For each method, we compute the maximum likelihood estimate $\hat{\bm{\vartheta}}=(\hat{\mu},\hat{\sigma},\hat{\gamma},\hat{\alpha})^{\top}$ of the scale-GEV model parameters and transform this to an estimate of the $T$ -year return level (RL) in the reference climate of year $t$ by

\widehat{\mathrm{RL}}_{t}(T)=G^{-1}_{(\hat{\mu}(t),\hat{\sigma}(t),\hat{\gamma})}(1-1/T),

where $\hat{\mu}(t)=\hat{\mu}\exp(\hat{\alpha}\mathrm{GMST^{\prime}}(t)/\hat{\mu})$ and $\hat{\sigma}(t)=\hat{\sigma}\exp(\hat{\alpha}\mathrm{GMST^{\prime}}(t)/\hat{\mu})$ and where $G$ is the cumulative distribution function of the GEV-distribution, see Equation (1).

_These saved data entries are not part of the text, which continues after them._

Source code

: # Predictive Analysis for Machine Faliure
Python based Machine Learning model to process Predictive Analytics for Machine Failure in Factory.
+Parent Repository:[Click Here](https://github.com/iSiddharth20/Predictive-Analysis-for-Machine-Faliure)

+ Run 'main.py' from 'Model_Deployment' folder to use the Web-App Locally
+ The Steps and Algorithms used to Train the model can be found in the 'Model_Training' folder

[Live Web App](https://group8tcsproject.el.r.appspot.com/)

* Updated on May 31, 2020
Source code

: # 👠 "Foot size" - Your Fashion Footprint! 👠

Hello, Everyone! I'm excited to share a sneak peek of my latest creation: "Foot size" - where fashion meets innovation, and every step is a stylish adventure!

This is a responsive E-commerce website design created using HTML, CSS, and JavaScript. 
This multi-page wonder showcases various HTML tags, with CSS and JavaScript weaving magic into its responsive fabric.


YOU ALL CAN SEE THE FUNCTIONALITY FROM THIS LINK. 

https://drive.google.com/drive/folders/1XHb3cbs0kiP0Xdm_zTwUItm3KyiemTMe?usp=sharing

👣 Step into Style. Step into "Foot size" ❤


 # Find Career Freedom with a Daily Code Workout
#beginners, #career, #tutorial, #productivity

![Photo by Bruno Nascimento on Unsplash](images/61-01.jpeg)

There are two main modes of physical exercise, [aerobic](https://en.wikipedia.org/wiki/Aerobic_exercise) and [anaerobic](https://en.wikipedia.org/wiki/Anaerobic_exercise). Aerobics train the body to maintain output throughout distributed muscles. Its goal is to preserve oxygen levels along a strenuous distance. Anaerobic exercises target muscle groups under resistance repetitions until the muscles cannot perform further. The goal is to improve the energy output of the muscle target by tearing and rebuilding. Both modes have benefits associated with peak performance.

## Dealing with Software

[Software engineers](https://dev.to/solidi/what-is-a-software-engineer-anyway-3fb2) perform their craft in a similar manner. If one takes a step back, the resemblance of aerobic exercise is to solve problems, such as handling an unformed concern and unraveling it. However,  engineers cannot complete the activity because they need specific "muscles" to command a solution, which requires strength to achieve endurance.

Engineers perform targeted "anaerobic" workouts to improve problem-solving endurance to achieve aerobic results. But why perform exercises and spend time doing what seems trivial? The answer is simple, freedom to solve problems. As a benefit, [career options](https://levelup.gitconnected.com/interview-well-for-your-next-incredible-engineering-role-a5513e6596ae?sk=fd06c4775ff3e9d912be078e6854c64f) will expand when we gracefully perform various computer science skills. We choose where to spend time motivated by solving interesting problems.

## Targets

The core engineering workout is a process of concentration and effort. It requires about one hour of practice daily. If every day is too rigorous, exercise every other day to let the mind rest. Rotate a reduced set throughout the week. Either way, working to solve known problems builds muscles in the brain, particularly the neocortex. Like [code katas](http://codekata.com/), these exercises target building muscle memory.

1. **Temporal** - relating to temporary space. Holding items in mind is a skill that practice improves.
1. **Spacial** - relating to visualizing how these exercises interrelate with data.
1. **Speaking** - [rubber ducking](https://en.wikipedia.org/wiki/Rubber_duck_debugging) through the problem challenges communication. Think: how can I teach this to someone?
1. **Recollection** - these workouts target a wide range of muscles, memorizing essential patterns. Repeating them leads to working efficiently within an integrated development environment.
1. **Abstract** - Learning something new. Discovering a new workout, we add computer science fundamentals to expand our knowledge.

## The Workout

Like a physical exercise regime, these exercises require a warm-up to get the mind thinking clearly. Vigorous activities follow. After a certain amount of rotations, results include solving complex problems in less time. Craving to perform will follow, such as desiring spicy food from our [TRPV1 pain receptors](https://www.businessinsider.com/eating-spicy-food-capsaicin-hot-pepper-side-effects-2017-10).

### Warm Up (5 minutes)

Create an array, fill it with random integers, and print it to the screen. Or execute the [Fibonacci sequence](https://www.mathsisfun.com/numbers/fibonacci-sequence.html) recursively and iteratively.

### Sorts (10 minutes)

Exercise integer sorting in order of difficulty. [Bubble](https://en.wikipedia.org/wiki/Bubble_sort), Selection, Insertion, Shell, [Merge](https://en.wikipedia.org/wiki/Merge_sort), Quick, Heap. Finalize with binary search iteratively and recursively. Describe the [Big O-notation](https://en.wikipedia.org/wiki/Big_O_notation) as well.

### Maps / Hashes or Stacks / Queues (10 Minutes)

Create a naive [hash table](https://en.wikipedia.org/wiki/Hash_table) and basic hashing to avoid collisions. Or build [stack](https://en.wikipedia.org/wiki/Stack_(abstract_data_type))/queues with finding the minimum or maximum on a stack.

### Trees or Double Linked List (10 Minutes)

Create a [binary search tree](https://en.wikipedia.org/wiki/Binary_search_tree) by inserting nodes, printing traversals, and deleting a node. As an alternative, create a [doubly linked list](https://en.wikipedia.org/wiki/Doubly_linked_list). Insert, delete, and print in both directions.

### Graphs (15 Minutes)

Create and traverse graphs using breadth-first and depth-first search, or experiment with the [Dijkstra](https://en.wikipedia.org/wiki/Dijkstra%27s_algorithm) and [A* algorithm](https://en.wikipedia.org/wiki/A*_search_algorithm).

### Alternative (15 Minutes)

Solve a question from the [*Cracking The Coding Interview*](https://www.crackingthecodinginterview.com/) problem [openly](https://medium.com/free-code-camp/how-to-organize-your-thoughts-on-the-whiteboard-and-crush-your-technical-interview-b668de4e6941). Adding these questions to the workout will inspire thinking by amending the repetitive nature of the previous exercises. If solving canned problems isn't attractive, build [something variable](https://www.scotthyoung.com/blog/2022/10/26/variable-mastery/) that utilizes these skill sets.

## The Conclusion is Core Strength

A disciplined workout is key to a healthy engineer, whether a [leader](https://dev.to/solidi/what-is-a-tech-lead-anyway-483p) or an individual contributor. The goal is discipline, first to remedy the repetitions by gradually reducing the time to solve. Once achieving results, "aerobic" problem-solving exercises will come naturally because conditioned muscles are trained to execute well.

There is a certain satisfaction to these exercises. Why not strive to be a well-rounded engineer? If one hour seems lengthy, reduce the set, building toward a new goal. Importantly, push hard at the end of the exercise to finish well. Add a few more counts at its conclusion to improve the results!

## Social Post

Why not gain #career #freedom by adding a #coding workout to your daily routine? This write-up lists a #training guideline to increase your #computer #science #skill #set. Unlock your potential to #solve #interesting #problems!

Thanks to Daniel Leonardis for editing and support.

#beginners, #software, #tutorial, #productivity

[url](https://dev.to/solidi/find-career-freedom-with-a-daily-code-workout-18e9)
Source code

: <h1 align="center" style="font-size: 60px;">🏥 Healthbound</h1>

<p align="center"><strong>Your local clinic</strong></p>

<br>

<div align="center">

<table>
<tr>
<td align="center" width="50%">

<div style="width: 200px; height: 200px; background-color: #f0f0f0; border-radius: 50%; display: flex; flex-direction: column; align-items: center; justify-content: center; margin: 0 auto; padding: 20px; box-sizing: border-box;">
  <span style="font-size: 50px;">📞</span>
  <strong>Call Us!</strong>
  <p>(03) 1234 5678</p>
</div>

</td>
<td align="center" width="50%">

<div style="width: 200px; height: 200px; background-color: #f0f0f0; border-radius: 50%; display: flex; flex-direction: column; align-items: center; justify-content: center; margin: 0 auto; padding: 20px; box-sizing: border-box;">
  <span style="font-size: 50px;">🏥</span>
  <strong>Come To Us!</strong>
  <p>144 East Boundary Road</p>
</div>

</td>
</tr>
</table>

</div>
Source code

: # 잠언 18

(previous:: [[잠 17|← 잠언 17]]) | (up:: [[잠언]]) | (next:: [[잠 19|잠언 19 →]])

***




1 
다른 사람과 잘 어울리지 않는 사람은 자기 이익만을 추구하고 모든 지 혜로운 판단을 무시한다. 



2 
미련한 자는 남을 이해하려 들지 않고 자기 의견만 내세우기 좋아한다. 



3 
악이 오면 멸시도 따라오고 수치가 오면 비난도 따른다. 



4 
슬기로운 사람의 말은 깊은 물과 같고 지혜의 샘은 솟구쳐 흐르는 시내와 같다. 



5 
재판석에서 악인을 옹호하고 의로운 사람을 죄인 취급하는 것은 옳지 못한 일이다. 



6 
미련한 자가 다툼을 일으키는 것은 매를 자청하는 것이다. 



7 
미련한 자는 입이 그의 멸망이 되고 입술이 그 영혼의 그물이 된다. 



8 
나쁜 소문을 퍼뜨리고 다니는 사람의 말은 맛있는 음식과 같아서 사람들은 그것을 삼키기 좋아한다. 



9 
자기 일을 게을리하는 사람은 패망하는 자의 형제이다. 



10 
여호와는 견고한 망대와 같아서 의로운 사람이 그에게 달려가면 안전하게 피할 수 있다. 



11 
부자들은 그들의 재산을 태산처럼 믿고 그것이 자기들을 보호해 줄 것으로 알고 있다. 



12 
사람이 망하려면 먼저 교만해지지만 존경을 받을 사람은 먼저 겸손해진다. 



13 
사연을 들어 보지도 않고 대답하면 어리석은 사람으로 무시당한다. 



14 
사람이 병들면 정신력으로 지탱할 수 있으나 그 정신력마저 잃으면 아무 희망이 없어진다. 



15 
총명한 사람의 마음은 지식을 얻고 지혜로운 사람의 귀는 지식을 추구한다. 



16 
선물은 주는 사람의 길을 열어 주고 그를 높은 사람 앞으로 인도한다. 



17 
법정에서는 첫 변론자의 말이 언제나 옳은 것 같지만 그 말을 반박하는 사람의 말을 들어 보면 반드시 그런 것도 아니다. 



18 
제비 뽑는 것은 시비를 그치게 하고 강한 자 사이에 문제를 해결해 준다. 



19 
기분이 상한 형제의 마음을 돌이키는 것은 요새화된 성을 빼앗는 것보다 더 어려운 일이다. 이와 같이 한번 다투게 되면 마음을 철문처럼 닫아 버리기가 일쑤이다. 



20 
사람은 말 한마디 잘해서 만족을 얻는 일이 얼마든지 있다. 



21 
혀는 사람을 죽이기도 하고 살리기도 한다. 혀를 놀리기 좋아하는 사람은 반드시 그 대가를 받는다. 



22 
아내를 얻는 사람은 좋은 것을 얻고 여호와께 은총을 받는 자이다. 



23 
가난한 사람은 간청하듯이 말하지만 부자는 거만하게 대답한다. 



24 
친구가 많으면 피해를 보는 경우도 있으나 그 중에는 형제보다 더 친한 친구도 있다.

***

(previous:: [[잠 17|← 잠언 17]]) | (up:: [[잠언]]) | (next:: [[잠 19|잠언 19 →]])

Now, in our simulation study, we know that the true value of the target RL is given by $\mathrm{RL}_{t}(T)=G^{-1}_{(\mu_{0}(t),\sigma_{0}(t),\gamma_{0})}(1-1/T)$ with

\mu_{0}(t)=20\exp\left(\frac{1.5\mathrm{GMST^{\prime}}(t)}{20}\right),\,\sigma_{0}(t)=5.5\exp\left(\frac{1.5\mathrm{GMST^{\prime}}(t)}{20}\right),\,\gamma_{0}=0.1.

From the 500 replications we can therefore compute the empirical Mean Squared Error (MSE) of method $m$ as

\mathrm{MSE}(m)=\frac{1}{500}\sum_{j=1}^{500}\left(\widehat{\mathrm{RL}}^{(m,j)}_{t}(T)-\mathrm{RL}_{t}(T)\right)^{2},

where $\widehat{\mathrm{RL}}^{(m,j)}_{t}(T)$ denotes the estimated RL obtained in the $j$ -th replication with method $m$ . Note that we have suppressed the MSE’s dependence on $T$ and $t$ from the notation.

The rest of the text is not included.